But, perhaps I complain too much. Picard does cite a 2014 survey revealing that 83% of unschoolers pursue higher education, and as Picard writes, “…yes, they did eventually get jobs.” Wow, what a relief. Even without a “common metric” to “judge objectively” how much they were learning, they did okay. I mean, that common metric guarantees that every kid who goes to school learns EVERYTHING they need to know to get into college, get good jobs, become contributing citizens, and be happy people, right?

Sarcasm aside, parents who choose to homeschool or unschool are just like other parents trying to do the best for their kids. The unschooling mom’s quote pulled out in big, bold letters (“I worry constantly that I’m ruining their lives”) seems damning in the article’s context, but I wager that any parent worth their salt has had the exact same thought at least once.
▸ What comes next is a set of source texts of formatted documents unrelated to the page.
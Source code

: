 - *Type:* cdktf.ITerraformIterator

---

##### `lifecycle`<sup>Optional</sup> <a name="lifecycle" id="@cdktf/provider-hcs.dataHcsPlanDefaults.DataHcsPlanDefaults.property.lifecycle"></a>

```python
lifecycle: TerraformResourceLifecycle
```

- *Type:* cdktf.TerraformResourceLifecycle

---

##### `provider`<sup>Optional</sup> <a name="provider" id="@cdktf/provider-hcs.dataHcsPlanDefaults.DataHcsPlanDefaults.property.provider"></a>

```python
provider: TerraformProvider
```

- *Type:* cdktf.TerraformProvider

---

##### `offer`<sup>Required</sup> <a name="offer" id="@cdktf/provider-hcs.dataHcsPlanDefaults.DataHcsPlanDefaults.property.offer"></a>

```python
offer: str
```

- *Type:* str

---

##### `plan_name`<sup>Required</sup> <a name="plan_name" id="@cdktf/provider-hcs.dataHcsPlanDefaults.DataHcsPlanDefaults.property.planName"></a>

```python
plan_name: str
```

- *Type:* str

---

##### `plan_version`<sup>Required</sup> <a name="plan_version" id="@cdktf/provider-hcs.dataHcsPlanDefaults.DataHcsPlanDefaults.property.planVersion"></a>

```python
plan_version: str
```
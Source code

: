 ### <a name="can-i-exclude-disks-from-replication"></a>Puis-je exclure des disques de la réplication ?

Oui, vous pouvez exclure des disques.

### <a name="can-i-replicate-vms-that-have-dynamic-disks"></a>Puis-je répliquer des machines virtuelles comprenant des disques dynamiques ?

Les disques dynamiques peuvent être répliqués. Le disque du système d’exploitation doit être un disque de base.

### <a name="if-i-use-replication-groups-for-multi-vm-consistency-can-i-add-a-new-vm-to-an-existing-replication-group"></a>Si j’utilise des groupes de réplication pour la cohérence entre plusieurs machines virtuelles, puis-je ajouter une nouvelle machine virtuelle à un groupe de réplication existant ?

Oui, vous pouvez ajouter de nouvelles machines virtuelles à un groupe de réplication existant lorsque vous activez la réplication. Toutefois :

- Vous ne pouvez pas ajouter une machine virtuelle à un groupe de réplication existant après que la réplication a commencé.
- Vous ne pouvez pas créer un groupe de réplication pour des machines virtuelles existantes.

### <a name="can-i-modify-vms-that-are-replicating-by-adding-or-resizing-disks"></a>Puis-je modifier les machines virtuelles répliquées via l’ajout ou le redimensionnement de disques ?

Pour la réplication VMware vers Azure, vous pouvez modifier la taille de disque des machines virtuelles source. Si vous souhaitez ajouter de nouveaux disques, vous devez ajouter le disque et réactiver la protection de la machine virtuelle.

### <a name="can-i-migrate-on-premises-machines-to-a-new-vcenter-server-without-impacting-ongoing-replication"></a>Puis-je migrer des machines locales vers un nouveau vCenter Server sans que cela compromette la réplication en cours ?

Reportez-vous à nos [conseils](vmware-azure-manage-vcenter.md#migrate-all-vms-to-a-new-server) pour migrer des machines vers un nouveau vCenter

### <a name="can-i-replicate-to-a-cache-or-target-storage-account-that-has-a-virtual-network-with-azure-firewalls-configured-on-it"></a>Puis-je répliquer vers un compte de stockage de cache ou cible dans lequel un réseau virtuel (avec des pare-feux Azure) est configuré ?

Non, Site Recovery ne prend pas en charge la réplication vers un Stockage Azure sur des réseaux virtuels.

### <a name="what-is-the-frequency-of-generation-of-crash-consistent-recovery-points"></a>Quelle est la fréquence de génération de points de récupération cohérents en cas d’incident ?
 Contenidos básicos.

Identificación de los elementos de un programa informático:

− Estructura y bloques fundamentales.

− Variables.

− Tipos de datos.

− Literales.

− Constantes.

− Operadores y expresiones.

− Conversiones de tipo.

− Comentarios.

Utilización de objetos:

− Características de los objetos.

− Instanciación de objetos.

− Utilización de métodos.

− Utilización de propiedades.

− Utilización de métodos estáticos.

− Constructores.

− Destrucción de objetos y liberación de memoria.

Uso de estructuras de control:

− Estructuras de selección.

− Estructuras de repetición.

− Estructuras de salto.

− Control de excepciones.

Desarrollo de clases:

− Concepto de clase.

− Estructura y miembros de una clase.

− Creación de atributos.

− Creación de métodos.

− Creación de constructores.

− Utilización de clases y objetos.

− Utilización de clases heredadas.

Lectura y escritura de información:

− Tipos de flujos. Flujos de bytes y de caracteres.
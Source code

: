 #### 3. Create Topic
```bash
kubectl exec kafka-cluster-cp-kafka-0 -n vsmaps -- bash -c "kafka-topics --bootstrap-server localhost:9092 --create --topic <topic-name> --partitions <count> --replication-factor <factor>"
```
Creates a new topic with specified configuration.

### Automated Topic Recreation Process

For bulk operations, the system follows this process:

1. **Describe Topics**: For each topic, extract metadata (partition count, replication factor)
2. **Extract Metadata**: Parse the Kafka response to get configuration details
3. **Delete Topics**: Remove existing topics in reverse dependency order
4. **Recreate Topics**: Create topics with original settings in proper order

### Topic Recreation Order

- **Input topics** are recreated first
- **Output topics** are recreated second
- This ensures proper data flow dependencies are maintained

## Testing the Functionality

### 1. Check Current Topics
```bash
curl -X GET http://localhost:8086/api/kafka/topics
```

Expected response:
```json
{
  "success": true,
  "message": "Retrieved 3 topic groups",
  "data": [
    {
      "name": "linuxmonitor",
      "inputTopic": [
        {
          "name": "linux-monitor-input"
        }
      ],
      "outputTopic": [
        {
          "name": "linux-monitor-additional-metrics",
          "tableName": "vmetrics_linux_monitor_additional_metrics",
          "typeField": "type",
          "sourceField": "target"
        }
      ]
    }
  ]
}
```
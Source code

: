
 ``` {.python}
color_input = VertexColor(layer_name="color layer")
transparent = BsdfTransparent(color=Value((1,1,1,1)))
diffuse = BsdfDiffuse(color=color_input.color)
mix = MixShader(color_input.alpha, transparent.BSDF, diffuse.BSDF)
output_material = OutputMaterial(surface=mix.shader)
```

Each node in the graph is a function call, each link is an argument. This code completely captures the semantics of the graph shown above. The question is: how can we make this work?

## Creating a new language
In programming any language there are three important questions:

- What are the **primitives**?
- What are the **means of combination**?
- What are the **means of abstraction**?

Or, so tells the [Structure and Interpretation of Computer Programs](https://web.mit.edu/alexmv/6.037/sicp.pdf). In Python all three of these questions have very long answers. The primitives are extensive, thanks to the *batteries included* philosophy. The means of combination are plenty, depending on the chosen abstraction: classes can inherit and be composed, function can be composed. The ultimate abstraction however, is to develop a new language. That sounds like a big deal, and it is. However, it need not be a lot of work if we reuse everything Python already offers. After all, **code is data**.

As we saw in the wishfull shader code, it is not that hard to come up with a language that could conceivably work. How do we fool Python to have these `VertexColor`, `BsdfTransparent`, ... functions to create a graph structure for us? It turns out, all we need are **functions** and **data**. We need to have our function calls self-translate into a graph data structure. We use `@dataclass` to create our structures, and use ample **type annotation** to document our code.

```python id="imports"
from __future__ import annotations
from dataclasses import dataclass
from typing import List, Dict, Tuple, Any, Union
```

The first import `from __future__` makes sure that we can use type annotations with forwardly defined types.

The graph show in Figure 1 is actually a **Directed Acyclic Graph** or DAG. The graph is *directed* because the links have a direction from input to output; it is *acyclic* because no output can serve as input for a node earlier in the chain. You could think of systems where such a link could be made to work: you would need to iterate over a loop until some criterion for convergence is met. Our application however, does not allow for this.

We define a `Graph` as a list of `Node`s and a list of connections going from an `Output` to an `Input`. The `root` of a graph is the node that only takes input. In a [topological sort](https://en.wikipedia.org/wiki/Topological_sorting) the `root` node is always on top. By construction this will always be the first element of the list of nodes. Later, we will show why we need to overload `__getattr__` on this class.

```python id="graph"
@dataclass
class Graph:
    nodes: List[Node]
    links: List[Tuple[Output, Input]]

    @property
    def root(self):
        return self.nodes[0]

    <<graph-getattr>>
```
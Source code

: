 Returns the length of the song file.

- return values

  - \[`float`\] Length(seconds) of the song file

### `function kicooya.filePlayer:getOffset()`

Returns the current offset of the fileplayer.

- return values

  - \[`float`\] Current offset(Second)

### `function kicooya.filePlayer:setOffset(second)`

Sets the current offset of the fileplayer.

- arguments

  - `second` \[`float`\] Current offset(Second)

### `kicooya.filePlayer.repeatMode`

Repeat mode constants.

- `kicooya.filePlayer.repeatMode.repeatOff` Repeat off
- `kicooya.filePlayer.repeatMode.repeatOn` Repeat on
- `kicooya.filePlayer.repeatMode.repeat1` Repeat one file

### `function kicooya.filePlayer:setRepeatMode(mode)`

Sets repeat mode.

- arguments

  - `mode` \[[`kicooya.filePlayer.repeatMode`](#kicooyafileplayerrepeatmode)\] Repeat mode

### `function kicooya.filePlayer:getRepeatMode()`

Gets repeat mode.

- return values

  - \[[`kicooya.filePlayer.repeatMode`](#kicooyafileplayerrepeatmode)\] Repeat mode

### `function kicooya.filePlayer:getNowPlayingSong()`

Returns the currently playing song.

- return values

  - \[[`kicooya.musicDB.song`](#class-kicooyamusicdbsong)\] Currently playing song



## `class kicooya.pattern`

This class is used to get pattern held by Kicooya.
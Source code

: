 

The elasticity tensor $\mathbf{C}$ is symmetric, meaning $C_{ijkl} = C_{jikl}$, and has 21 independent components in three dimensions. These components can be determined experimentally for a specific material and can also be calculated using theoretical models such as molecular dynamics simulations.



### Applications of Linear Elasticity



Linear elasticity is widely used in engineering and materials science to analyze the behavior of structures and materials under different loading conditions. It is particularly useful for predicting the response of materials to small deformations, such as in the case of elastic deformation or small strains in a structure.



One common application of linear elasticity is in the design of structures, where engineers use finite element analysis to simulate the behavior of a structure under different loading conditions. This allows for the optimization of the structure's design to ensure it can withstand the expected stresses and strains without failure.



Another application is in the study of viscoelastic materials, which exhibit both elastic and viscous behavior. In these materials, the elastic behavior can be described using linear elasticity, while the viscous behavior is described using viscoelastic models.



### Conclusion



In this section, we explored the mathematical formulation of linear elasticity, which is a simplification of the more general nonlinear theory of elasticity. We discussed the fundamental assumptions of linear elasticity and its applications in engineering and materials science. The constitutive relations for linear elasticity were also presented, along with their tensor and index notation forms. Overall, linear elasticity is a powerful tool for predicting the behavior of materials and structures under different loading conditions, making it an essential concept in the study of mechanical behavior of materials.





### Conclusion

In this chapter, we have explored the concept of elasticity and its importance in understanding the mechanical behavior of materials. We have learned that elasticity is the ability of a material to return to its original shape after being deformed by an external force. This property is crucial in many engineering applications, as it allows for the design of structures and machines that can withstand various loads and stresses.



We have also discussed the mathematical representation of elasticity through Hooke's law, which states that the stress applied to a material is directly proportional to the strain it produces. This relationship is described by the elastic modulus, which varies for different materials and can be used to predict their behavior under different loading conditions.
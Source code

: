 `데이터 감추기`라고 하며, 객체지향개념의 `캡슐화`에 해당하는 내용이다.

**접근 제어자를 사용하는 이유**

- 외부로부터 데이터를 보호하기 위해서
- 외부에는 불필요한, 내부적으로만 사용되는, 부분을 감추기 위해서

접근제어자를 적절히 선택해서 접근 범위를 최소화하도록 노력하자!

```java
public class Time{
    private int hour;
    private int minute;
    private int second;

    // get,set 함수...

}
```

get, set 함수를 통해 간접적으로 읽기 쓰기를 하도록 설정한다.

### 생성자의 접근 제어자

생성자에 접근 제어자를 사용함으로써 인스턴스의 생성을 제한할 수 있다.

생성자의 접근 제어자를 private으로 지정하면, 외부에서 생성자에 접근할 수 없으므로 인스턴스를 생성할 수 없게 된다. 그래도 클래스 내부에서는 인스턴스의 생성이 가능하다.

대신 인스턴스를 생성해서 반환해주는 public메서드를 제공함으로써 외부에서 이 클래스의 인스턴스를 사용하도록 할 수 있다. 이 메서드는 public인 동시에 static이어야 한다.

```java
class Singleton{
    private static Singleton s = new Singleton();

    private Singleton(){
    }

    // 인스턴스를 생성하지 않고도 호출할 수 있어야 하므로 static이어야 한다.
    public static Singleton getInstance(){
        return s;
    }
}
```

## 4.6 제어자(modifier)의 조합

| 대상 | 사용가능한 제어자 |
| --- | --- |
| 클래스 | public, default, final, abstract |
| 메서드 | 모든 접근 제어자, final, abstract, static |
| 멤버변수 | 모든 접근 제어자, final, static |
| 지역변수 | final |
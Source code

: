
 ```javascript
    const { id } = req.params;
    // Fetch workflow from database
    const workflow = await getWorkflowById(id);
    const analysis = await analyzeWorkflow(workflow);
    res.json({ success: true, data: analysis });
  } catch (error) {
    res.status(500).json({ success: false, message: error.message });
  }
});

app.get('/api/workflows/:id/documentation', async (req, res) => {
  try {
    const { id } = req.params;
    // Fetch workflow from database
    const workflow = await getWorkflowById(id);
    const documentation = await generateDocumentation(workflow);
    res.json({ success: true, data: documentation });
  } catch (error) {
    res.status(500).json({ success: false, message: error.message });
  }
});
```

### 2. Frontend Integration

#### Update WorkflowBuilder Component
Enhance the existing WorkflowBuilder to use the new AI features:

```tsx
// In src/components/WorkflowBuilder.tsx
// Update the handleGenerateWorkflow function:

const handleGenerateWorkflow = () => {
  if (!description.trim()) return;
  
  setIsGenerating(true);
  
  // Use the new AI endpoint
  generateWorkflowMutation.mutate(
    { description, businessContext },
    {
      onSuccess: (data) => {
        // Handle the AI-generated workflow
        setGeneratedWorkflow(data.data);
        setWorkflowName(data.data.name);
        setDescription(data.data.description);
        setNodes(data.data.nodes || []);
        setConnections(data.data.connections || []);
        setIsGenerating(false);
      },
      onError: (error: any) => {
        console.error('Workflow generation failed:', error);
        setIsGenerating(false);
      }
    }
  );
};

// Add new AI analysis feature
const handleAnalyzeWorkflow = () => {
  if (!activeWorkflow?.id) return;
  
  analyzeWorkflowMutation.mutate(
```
Which brings me to the theme of the article about unschooling I want to see, the one that, rather than harping on all the things that can go wrong because we’re so darn weird and “extreme,” finally sees us as regular people, more similar to our fellow parents who send their kids to public school, private school, charter school, or wherever than it might first appear. That’s a vantage point from which minds can open and begin to understand that differences aren’t threatening or bad, they’re just different. In a world where polarization and suspicion of the other are rampant, that would be welcome, indeed.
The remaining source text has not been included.